As you know, there have been controversies about the WHO’s role in the pandemic, with the Trump administration among others complaining about it not calling the pandemic early enough. You have elsewhere pointed out that the WHO actually declared COVID to be a “Public Health Emergency of International Concern” by January 30th, and that this was the most important call it could have made to galvanize member states to put into action their pandemic emergency plans. It would be helpful for our readers to understand why this was the important clarion call, more so than the later March announcement of COVID as a pandemic. 

But there was also another point regarding the WHO that I was hoping you would reflect on.  Your book outlines the history of the WHO’s emergency declarations around recent large epidemics – H1N1, Ebola, Zika, etc.  What I took away from this history was that it is really difficult “to get it right.” What does this history tell us about how to think about uncertainty, and about our expectations from the WHO and other such institutions? 

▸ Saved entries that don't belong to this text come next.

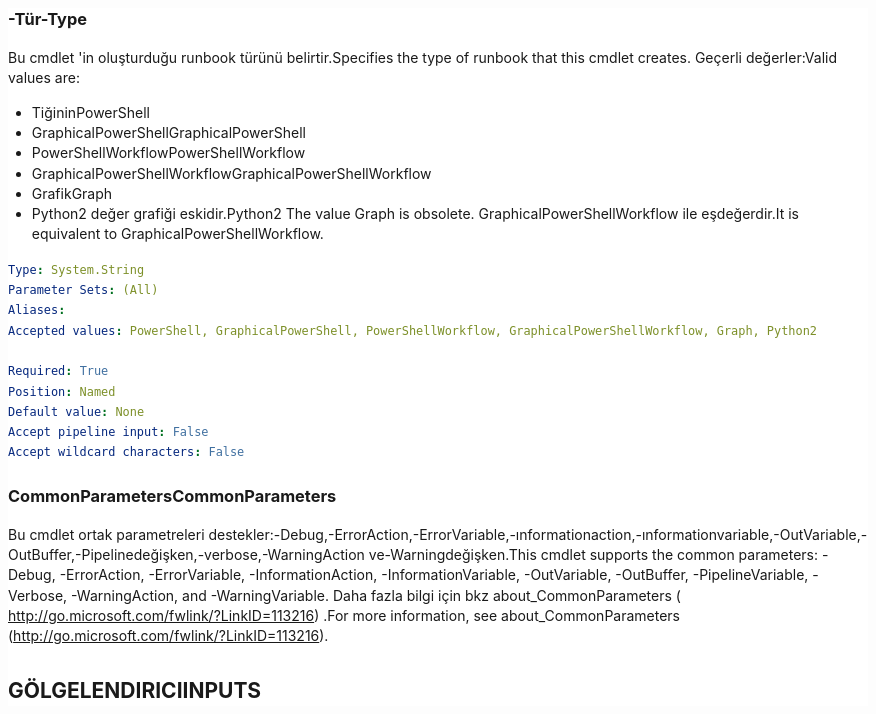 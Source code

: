 ### <span data-ttu-id="05259-129">-Tür</span><span class="sxs-lookup"><span data-stu-id="05259-129">-Type</span></span>
<span data-ttu-id="05259-130">Bu cmdlet 'in oluşturduğu runbook türünü belirtir.</span><span class="sxs-lookup"><span data-stu-id="05259-130">Specifies the type of runbook that this cmdlet creates.</span></span>
<span data-ttu-id="05259-131">Geçerli değerler:</span><span class="sxs-lookup"><span data-stu-id="05259-131">Valid values are:</span></span>
- <span data-ttu-id="05259-132">Tiğinin</span><span class="sxs-lookup"><span data-stu-id="05259-132">PowerShell</span></span>
- <span data-ttu-id="05259-133">GraphicalPowerShell</span><span class="sxs-lookup"><span data-stu-id="05259-133">GraphicalPowerShell</span></span>
- <span data-ttu-id="05259-134">PowerShellWorkflow</span><span class="sxs-lookup"><span data-stu-id="05259-134">PowerShellWorkflow</span></span>
- <span data-ttu-id="05259-135">GraphicalPowerShellWorkflow</span><span class="sxs-lookup"><span data-stu-id="05259-135">GraphicalPowerShellWorkflow</span></span>
- <span data-ttu-id="05259-136">Grafik</span><span class="sxs-lookup"><span data-stu-id="05259-136">Graph</span></span>
- <span data-ttu-id="05259-137">Python2 değer grafiği eskidir.</span><span class="sxs-lookup"><span data-stu-id="05259-137">Python2 The value Graph is obsolete.</span></span>
<span data-ttu-id="05259-138">GraphicalPowerShellWorkflow ile eşdeğerdir.</span><span class="sxs-lookup"><span data-stu-id="05259-138">It is equivalent to GraphicalPowerShellWorkflow.</span></span>

```yaml
Type: System.String
Parameter Sets: (All)
Aliases:
Accepted values: PowerShell, GraphicalPowerShell, PowerShellWorkflow, GraphicalPowerShellWorkflow, Graph, Python2

Required: True
Position: Named
Default value: None
Accept pipeline input: False
Accept wildcard characters: False
```

### <span data-ttu-id="05259-139">CommonParameters</span><span class="sxs-lookup"><span data-stu-id="05259-139">CommonParameters</span></span>
<span data-ttu-id="05259-140">Bu cmdlet ortak parametreleri destekler:-Debug,-ErrorAction,-ErrorVariable,-ınformationaction,-ınformationvariable,-OutVariable,-OutBuffer,-Pipelinedeğişken,-verbose,-WarningAction ve-Warningdeğişken.</span><span class="sxs-lookup"><span data-stu-id="05259-140">This cmdlet supports the common parameters: -Debug, -ErrorAction, -ErrorVariable, -InformationAction, -InformationVariable, -OutVariable, -OutBuffer, -PipelineVariable, -Verbose, -WarningAction, and -WarningVariable.</span></span> <span data-ttu-id="05259-141">Daha fazla bilgi için bkz about_CommonParameters ( http://go.microsoft.com/fwlink/?LinkID=113216) .</span><span class="sxs-lookup"><span data-stu-id="05259-141">For more information, see about_CommonParameters (http://go.microsoft.com/fwlink/?LinkID=113216).</span></span>

## <span data-ttu-id="05259-142">GÖLGELENDIRICI</span><span class="sxs-lookup"><span data-stu-id="05259-142">INPUTS</span></span>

On the first question: WHO’s declaration in late January of a “Public Health Emergency of International Concern” was a clear notice that member nations should immediately put themselves on emergency footing, activating preparedness plans, closely tracking cases, etc. Of course we know that at the highest levels, the Trump administration mostly ignored this alert, hoping the disease would go away, and only later – in March – when it was too late, claiming that WHO had not issued adequate warning. Whereas the official declaration of a “pandemic” in March was more descriptive, indicating that the global spread of the disease had passed the point where local containment was possible.

But, to address your second question: it is true that in recent years, from H1N1 (swine flu) in 2009, to Ebola in 2014 and Zika in 2016, the WHO has continually come under fire for inadequate response – either for exaggerating or for under-emphasizing the threat posed by a new disease. One lesson is that in the early stages of an outbreak of a novel disease, it is often very difficult to know for certain just how dangerous the disease is. This was true as well of the early weeks of after the emergence COVID-19 in China, in which the problem was to gather enough epidemiological data to understand what the threat was. However, it would be a mistake to address inadequacies in the WHO response by dismantling the organization or abandoning it. Rather, it needs to be strengthened since there is no other institution that can substitute for it.

Many scholars have written about a transition from international health to global health, the latter being marked by a move away from the centrality of nation states and national governments as the primary repositories of authority and responsibility for health of populations. What is striking in the COVID pandemic is how central governments are proving to be, both to the success and failures in managing the epidemic. Questions of borders, sovereignty, national competition have superseded any discussion of global commons or humanitarianism. Corporations, philanthropies, NGOs, and activist and humanitarian aid organizations are relatively at the margins. Circumventing the state, be it in sharing data, resources, or expertise, is rare. Are we entering a new period that not only brings the state back in, but puts it in the center?

Whether or not we are entering a new era (and we may well be), it does seem in retrospect that in discussions of the rise of “global health” – not only the role of WHO, but also that of global philanthropic organizations like the Gates Foundation or MSF, there was an overemphasis on the “global” at the expense of the ongoing salience of the national. We are certainly seeing, as your question suggests, that in terms of COVID response, national-level leadership and national-level economic and public health resources have been critical factors in successful management of the disease. On the other hand, as we enter the next phases of the pandemic – for instance, as countries that have successfully minimized rates of incidence try to avoid new outbreaks, or as we consider means of distributing limited doses of a vaccine – questions of global governance will remain salient. Of course – especially given the current weakness of WHO – it is far from clear how those questions will be negotiated.